__Task to complete__:
Below are the records; copy out every line that holds the word "multirow".
#####
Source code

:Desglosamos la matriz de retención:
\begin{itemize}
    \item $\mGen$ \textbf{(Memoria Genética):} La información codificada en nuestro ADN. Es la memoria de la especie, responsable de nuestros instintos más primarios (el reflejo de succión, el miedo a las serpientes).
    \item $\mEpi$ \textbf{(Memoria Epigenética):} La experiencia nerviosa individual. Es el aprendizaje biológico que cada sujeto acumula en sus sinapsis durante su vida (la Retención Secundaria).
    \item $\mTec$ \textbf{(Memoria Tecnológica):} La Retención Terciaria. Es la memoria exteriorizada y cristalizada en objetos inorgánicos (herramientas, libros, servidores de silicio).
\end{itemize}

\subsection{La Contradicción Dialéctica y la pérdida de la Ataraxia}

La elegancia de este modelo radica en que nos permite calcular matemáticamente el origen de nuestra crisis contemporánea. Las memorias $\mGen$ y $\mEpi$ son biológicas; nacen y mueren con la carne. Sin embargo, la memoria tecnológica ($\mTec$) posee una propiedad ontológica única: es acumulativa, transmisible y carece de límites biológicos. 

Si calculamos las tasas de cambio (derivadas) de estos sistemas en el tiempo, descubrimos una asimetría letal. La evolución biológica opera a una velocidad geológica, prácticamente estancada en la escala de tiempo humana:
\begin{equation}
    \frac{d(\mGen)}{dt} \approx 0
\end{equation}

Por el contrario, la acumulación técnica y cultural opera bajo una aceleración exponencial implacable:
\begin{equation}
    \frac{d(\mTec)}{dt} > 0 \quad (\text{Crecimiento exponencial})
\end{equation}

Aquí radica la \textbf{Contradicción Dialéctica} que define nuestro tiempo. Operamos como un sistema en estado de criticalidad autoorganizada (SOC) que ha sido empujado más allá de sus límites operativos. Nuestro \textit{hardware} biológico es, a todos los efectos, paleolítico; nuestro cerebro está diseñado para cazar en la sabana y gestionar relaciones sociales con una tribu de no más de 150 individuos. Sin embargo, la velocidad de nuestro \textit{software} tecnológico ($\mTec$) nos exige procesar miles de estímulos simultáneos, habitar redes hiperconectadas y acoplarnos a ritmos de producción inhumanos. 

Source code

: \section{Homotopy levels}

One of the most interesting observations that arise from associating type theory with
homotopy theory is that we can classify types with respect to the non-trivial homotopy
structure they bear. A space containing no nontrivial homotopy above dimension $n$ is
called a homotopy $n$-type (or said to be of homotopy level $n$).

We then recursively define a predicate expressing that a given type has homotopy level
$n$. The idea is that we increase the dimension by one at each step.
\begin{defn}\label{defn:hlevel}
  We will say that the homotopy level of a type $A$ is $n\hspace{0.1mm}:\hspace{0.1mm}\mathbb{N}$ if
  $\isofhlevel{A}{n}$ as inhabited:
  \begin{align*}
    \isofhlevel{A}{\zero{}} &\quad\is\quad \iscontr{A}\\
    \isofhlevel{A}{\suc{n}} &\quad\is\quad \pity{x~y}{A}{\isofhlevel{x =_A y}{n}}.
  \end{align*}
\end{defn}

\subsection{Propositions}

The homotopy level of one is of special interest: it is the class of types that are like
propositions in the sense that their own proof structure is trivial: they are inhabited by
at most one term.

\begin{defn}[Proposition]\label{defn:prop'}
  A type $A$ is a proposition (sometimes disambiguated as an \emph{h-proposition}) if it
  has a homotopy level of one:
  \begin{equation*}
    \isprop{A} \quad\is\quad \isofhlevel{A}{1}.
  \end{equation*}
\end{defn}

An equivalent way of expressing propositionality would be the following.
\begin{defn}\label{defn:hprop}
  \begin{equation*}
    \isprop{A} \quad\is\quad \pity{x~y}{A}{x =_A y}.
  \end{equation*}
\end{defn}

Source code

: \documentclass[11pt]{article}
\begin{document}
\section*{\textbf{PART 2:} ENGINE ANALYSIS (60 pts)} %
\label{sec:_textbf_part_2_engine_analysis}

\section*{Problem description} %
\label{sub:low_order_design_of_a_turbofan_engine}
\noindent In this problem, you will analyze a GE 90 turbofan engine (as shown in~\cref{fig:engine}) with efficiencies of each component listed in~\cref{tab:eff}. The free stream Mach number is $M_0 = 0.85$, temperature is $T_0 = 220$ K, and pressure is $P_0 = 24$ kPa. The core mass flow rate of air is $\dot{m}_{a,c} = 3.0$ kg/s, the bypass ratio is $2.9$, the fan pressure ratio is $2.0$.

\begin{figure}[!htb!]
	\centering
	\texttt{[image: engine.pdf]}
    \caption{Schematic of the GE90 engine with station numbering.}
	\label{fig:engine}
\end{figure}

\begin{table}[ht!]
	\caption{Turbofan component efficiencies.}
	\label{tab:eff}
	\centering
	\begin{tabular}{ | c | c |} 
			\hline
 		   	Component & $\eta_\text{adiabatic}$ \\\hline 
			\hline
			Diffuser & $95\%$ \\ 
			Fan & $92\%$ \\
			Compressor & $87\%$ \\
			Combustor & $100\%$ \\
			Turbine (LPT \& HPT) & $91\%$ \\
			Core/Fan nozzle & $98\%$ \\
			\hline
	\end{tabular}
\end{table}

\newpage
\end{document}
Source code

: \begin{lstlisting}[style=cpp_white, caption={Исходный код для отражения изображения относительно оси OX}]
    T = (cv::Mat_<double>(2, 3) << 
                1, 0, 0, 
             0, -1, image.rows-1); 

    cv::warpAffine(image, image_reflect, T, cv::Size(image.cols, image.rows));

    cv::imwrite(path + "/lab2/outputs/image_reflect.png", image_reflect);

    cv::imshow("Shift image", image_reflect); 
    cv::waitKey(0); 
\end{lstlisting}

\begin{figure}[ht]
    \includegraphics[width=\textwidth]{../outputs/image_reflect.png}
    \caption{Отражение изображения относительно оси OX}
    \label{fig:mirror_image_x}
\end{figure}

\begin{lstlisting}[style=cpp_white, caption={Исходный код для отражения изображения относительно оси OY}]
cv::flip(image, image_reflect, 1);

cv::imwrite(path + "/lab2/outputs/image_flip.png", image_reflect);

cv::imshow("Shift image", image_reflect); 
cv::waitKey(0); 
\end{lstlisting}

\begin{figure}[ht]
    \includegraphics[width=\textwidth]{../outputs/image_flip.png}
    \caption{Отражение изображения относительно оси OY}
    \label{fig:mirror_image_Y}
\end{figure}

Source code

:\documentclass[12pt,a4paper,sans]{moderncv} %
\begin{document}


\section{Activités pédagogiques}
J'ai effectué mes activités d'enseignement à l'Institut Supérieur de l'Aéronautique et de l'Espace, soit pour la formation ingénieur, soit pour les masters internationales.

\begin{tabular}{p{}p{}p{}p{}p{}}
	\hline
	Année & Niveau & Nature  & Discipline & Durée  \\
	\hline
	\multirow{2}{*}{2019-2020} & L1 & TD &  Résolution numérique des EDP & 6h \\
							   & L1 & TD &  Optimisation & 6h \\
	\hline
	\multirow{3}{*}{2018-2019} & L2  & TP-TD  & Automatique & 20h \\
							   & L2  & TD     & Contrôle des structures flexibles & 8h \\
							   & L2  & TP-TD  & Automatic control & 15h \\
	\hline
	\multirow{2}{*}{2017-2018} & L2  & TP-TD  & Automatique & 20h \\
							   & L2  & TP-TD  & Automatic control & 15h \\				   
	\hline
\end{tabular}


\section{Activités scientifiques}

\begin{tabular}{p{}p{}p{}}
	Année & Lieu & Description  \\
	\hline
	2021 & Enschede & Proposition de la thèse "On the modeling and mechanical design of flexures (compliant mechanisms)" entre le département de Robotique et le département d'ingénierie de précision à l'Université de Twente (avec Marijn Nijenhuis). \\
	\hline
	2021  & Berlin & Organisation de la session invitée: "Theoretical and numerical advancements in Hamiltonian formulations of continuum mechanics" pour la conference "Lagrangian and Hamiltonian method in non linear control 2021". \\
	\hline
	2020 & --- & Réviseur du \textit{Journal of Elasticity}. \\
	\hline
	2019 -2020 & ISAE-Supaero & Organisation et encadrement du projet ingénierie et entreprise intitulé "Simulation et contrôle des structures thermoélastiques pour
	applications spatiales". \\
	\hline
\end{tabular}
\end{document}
#####
__Task response__:
	\multirow{2}{*}{2019-2020} & L1 & TD &  Résolution numérique des EDP & 6h \\
	\multirow{3}{*}{2018-2019} & L2  & TP-TD  & Automatique & 20h \\
	\multirow{2}{*}{2017-2018} & L2  & TP-TD  & Automatique & 20h \\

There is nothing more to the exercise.